Note: In real code, the physics engine needs to accept Marble type as parameter, it is not easy to copy or modify the physics logic code that operates from Marble type to float array type, so the solution that modifies the copied array is not suitable for me.

Doc Brown · Accepted Answer · 2024-03-12T13:34:59.057

Well, at least it is a temporary side effect.

You may notice the difference to the fully side-effect free version when you run your program in a multi-threaded context. Since your case involves performance optimization, I think it is not unlikely you want to utilize multiple threads. Now imagine another thread trying to read data from the marbles vector in parallel while predictNumberOfStoppedMarbles is executing.
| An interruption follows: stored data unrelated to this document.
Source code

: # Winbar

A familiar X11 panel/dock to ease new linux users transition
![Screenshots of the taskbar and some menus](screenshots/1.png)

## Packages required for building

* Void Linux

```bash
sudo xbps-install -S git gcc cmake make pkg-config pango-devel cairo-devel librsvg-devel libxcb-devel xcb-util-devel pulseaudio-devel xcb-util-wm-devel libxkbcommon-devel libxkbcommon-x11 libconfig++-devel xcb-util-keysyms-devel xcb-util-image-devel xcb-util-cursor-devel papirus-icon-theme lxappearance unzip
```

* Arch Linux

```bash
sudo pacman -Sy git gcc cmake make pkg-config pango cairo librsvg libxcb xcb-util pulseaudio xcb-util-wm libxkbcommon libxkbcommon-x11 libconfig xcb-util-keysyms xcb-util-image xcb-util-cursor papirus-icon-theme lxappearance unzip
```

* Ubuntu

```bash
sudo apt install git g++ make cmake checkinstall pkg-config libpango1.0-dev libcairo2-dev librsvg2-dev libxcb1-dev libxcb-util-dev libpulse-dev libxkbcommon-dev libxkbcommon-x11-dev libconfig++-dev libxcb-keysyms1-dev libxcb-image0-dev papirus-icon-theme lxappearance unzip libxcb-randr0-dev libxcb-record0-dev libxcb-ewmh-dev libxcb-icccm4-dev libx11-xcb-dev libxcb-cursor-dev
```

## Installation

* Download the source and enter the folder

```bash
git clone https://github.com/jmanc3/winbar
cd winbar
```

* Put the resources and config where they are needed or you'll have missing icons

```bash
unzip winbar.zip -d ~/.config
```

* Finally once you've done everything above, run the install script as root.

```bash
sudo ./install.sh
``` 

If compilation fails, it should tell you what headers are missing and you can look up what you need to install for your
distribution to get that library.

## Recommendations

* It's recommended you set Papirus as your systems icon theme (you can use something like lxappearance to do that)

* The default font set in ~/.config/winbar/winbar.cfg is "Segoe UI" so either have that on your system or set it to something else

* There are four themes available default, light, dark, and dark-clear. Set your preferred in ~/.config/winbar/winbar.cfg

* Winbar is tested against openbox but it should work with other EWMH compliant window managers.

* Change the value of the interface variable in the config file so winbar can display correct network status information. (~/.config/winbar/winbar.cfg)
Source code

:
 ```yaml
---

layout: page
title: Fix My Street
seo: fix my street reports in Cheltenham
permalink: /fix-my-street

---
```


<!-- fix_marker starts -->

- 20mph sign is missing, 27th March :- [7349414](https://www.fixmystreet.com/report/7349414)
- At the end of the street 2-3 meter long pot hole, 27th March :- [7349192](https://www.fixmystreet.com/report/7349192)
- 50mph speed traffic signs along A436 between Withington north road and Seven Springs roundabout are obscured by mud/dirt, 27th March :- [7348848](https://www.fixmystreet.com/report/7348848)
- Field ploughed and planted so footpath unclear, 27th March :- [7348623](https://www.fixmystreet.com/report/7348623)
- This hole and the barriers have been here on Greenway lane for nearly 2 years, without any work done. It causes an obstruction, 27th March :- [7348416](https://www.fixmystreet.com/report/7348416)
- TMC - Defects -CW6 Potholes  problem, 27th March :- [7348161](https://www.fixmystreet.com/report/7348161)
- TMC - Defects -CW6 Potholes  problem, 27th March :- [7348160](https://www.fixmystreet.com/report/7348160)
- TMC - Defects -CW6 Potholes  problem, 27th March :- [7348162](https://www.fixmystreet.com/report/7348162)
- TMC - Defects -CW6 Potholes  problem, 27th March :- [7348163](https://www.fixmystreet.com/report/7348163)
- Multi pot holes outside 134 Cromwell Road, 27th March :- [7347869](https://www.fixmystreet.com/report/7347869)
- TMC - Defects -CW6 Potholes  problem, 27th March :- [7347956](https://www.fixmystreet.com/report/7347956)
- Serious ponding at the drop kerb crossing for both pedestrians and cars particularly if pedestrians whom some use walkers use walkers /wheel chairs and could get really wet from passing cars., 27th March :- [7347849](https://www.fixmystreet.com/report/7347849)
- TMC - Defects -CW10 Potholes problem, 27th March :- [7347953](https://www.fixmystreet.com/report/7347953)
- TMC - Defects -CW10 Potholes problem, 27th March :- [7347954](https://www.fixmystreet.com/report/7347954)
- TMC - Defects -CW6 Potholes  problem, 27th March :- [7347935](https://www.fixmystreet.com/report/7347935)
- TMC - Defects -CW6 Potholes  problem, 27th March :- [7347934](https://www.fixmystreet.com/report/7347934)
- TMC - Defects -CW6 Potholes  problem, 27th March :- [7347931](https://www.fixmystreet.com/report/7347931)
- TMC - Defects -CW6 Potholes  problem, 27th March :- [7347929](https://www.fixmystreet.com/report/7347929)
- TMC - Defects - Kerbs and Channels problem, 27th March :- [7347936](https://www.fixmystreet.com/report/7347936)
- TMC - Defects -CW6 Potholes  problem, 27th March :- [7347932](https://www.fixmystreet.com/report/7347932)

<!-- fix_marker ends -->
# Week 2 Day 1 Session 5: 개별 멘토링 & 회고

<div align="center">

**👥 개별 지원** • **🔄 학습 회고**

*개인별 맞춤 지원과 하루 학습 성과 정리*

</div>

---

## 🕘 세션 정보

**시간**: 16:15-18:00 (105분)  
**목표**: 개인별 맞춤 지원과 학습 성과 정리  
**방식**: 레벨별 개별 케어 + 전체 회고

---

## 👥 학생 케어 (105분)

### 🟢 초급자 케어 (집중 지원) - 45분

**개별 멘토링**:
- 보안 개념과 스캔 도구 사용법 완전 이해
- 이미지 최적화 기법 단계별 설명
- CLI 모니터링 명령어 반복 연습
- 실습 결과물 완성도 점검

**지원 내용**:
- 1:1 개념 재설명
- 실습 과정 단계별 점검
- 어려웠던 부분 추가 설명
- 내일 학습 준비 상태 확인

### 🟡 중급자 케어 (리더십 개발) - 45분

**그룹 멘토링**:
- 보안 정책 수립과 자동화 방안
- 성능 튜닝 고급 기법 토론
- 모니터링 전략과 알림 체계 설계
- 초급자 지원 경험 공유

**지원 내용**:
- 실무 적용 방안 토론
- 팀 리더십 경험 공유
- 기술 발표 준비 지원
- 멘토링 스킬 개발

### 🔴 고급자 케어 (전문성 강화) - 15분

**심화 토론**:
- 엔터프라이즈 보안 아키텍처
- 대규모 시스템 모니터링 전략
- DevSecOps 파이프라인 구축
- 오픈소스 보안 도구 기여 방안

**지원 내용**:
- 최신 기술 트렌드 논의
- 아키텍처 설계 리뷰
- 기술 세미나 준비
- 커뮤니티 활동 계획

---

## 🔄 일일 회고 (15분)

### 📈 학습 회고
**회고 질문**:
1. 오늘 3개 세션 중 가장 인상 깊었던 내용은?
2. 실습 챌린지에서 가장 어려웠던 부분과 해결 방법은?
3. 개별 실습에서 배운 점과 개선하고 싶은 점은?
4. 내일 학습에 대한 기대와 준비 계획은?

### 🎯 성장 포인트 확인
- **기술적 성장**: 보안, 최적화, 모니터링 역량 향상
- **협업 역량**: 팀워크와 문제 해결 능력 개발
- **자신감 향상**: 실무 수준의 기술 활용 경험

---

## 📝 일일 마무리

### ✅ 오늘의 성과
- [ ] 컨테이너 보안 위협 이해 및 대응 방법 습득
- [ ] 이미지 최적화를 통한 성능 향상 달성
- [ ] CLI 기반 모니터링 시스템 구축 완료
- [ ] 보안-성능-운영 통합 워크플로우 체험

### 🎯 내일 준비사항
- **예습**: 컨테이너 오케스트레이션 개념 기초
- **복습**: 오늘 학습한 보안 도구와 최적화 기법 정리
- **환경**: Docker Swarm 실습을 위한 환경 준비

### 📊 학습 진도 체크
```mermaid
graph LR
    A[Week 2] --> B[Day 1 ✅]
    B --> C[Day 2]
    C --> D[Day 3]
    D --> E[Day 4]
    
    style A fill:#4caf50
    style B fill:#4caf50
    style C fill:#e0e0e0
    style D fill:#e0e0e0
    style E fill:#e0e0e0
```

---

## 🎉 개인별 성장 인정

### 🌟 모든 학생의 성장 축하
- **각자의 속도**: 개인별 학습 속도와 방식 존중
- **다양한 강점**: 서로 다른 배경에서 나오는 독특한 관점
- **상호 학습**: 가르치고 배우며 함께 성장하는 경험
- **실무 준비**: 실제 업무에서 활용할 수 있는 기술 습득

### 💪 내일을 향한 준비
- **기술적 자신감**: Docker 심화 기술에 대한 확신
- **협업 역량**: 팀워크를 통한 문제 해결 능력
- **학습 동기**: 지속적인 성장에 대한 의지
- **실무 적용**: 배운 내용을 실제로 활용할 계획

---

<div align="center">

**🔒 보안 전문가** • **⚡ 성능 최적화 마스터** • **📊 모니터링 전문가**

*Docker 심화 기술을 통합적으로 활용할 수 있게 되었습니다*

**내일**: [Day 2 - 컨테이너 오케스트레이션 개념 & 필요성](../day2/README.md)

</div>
Good luck with debugging such a program!

Of course, from a practical point of view, in a single-threaded context, you can treat the optimized version of predictNumberOfStoppedMarbles as if it has no side-effect - when you are 100% sure all exceptions inside the physics simulation are caught (thanks to @GregBurkhardt pointing out that exceptions can cause trouble here).

As an alternative, why not use a combination of your two approaches, like

int predictNumberOfStoppedMarbles(const std::vector<Marble>& marbles){
    std::vector<std::vector<float> > workArray;
    for(Marble& marble : marbles){
       workArray.push_back({marble.x,marble,y,marble.vx,marble.vy});
    }
    // some physics simulation that modifies x,y,vx,vy inside workArray,
    // but leaves marbles unchanged !!!
    int count=0;
    for(size_t i=0;i<workArray.size();i++){
        count+= workArray[2]==0 && workArray[3]==0 ?1:0;
    }
    return count;
}

(For the sake of simplicity, I omitted introducing a struct for x,y,vx,vy, but I guess you get the idea).

score 5 · Answer 2 · answered Mar 11 '24 at 22:54

It is not side effect free anymore.

Even if you try to cleanup the "temporary modifications", it is a visible side effect. You may get away with it in some situations, of course, but it can cause hard to find concurrency bugs or security issues later.

In fact, if you watched the CPU space, you may have seen the "SPECTRE" vulnerability being discussed and lots of followups to it. That issue crept into the system exactly due to such a temporary modification of global CPU state that leaked out of the system. The designers thought speculative execution was basically side-effect free, but they were wrong.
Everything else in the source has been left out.